Cremation, green burials and celebrations of life: How Florida’s funeral norms are changing (2024)

Erica Fresh was 18 the first time she attended a funeral with an open casket. She remembers looking at her cousin’s lifeless body and feeling heavy with dread.

“I had these horrible nightmares that night,” said Fresh, now a 38-year-old Dunedin resident. “I thought to myself, ‘Nope, that is not what I want to happen to me.’”

Customs around death are changing in the U.S. Just 30 years ago, traditional burials accounted for almost 80% of all end-of-life arrangements.

Today, that number has dropped to fewer than 40%, with the majority of people choosing cremation for themselves or their loved ones.

Such choices vary dramatically by state. In Mississippi, for example, some 34% of people who died last year were cremated, compared to nearly 72% in Florida. But cremation rates across the country continue to rise.

Related: The cost of dying is going up, leaving some Florida families scrambling

Driving the change are things like cost, transient populations and shifting religious values.

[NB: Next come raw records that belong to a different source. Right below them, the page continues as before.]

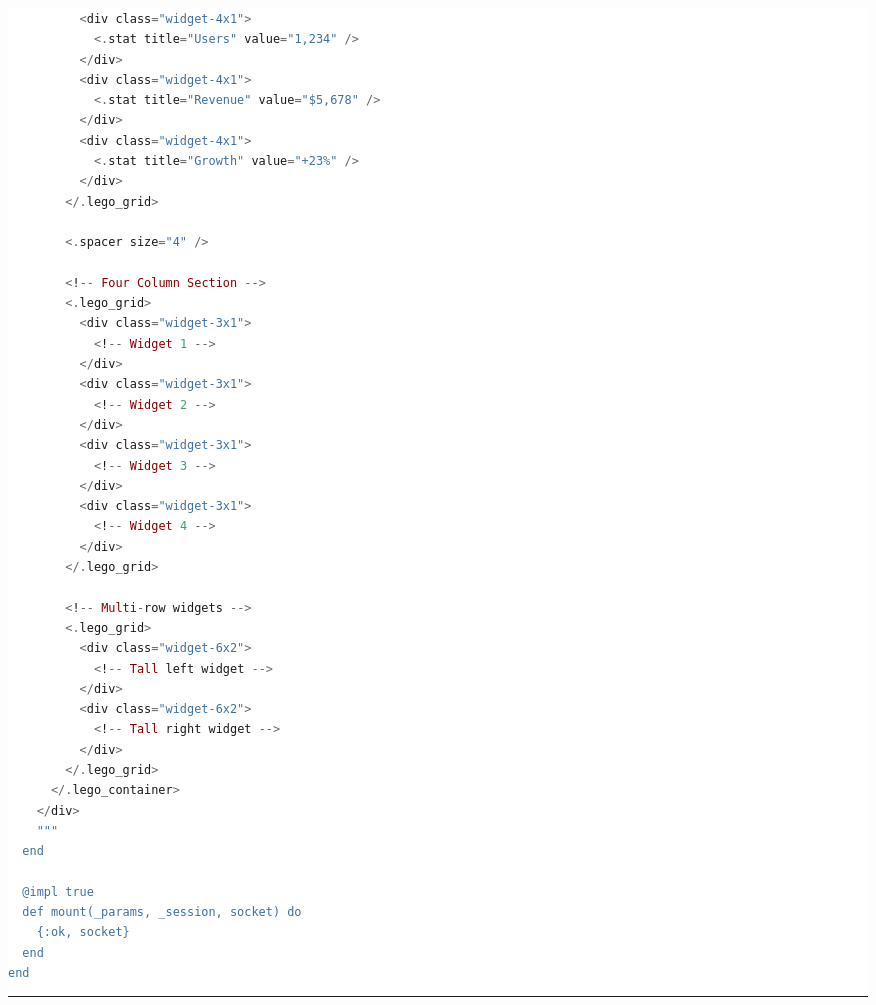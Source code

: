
```elixir
          <div class="widget-4x1">
            <.stat title="Users" value="1,234" />
          </div>
          <div class="widget-4x1">
            <.stat title="Revenue" value="$5,678" />
          </div>
          <div class="widget-4x1">
            <.stat title="Growth" value="+23%" />
          </div>
        </.lego_grid>
        
        <.spacer size="4" />
        
        <!-- Four Column Section -->
        <.lego_grid>
          <div class="widget-3x1">
            <!-- Widget 1 -->
          </div>
          <div class="widget-3x1">
            <!-- Widget 2 -->
          </div>
          <div class="widget-3x1">
            <!-- Widget 3 -->
          </div>
          <div class="widget-3x1">
            <!-- Widget 4 -->
          </div>
        </.lego_grid>
        
        <!-- Multi-row widgets -->
        <.lego_grid>
          <div class="widget-6x2">
            <!-- Tall left widget -->
          </div>
          <div class="widget-6x2">
            <!-- Tall right widget -->
          </div>
        </.lego_grid>
      </.lego_container>
    </div>
    """
  end

  @impl true
  def mount(_params, _session, socket) do
    {:ok, socket}
  end
end
```

---
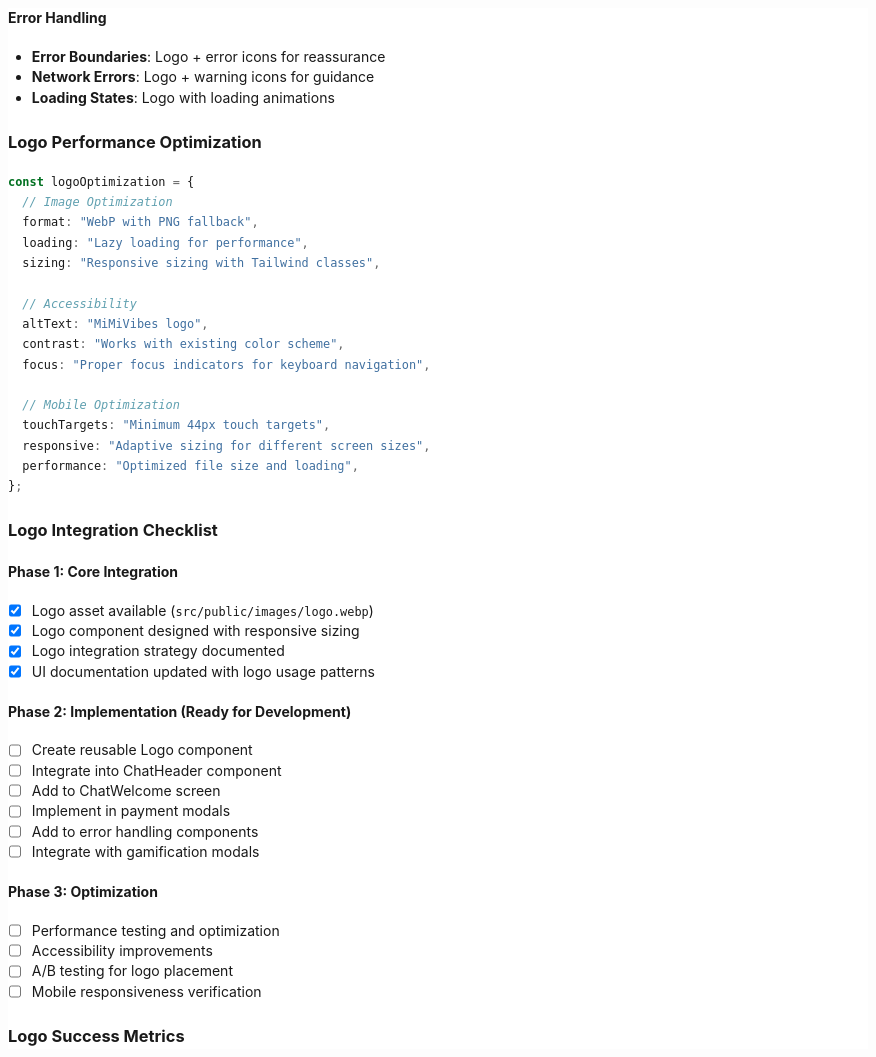 #### Error Handling

- **Error Boundaries**: Logo + error icons for reassurance
- **Network Errors**: Logo + warning icons for guidance
- **Loading States**: Logo with loading animations

### Logo Performance Optimization

```typescript
const logoOptimization = {
  // Image Optimization
  format: "WebP with PNG fallback",
  loading: "Lazy loading for performance",
  sizing: "Responsive sizing with Tailwind classes",

  // Accessibility
  altText: "MiMiVibes logo",
  contrast: "Works with existing color scheme",
  focus: "Proper focus indicators for keyboard navigation",

  // Mobile Optimization
  touchTargets: "Minimum 44px touch targets",
  responsive: "Adaptive sizing for different screen sizes",
  performance: "Optimized file size and loading",
};
```

### Logo Integration Checklist

#### Phase 1: Core Integration

- [x] Logo asset available (`src/public/images/logo.webp`)
- [x] Logo component designed with responsive sizing
- [x] Logo integration strategy documented
- [x] UI documentation updated with logo usage patterns

#### Phase 2: Implementation (Ready for Development)

- [ ] Create reusable Logo component
- [ ] Integrate into ChatHeader component
- [ ] Add to ChatWelcome screen
- [ ] Implement in payment modals
- [ ] Add to error handling components
- [ ] Integrate with gamification modals

#### Phase 3: Optimization

- [ ] Performance testing and optimization
- [ ] Accessibility improvements
- [ ] A/B testing for logo placement
- [ ] Mobile responsiveness verification

### Logo Success Metrics
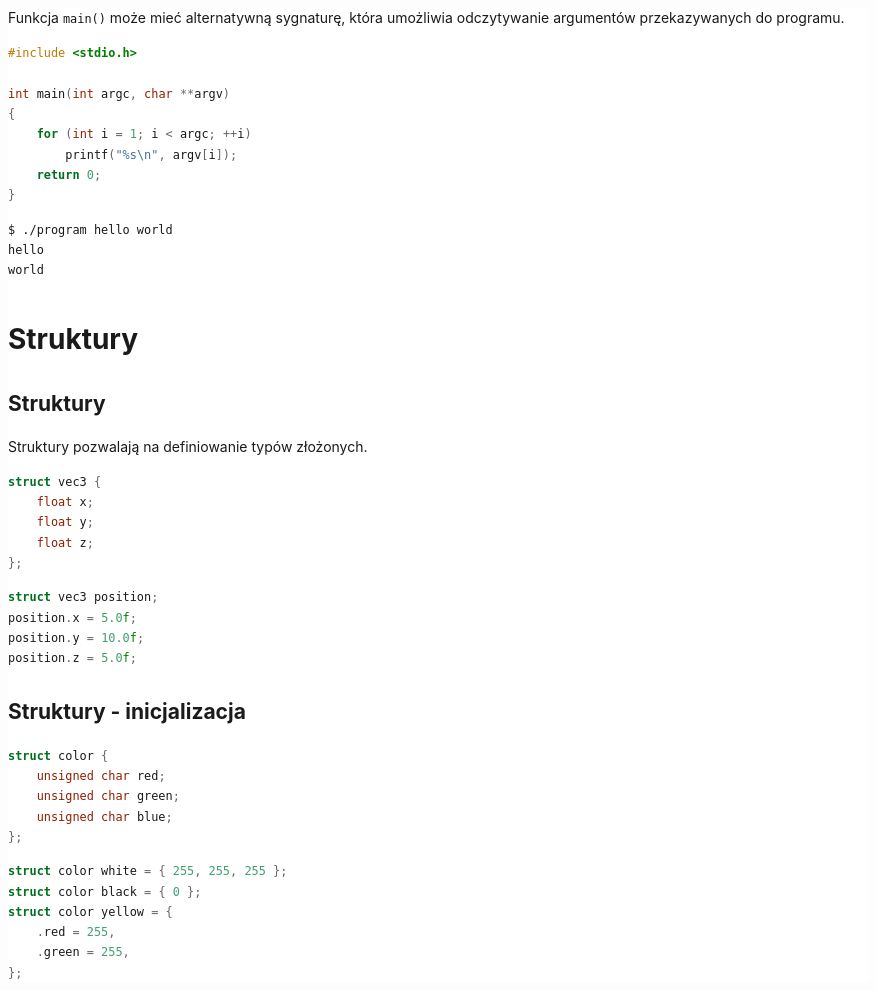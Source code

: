 Funkcja `main()` może mieć alternatywną sygnaturę, która umożliwia odczytywanie
argumentów przekazywanych do programu.

```c
#include <stdio.h>

int main(int argc, char **argv)
{
    for (int i = 1; i < argc; ++i)
        printf("%s\n", argv[i]);
    return 0;
}
```

```bash
$ ./program hello world
hello
world
```


# Struktury

## Struktury
Struktury pozwalają na definiowanie typów złożonych.

```c
struct vec3 {
    float x;
    float y;
    float z;
};
```

```c
struct vec3 position;
position.x = 5.0f;
position.y = 10.0f;
position.z = 5.0f;
```

## Struktury - inicjalizacja

```c
struct color {
    unsigned char red;
    unsigned char green;
    unsigned char blue;
};
```

```c
struct color white = { 255, 255, 255 };
struct color black = { 0 };
struct color yellow = {
    .red = 255,
    .green = 255,
};
```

And though choosing cremation doesn’t necessarily mean forgoing a service or placement in a cemetery, research has found that about 1 in 4 American households keep cremated remains at home, with no plans for scattering or permanent memorialization.

“People decide they want to be cremated but don’t specify what they want to happen after,” said Barbara Kemmis, executive director of the Cremation Association of North America.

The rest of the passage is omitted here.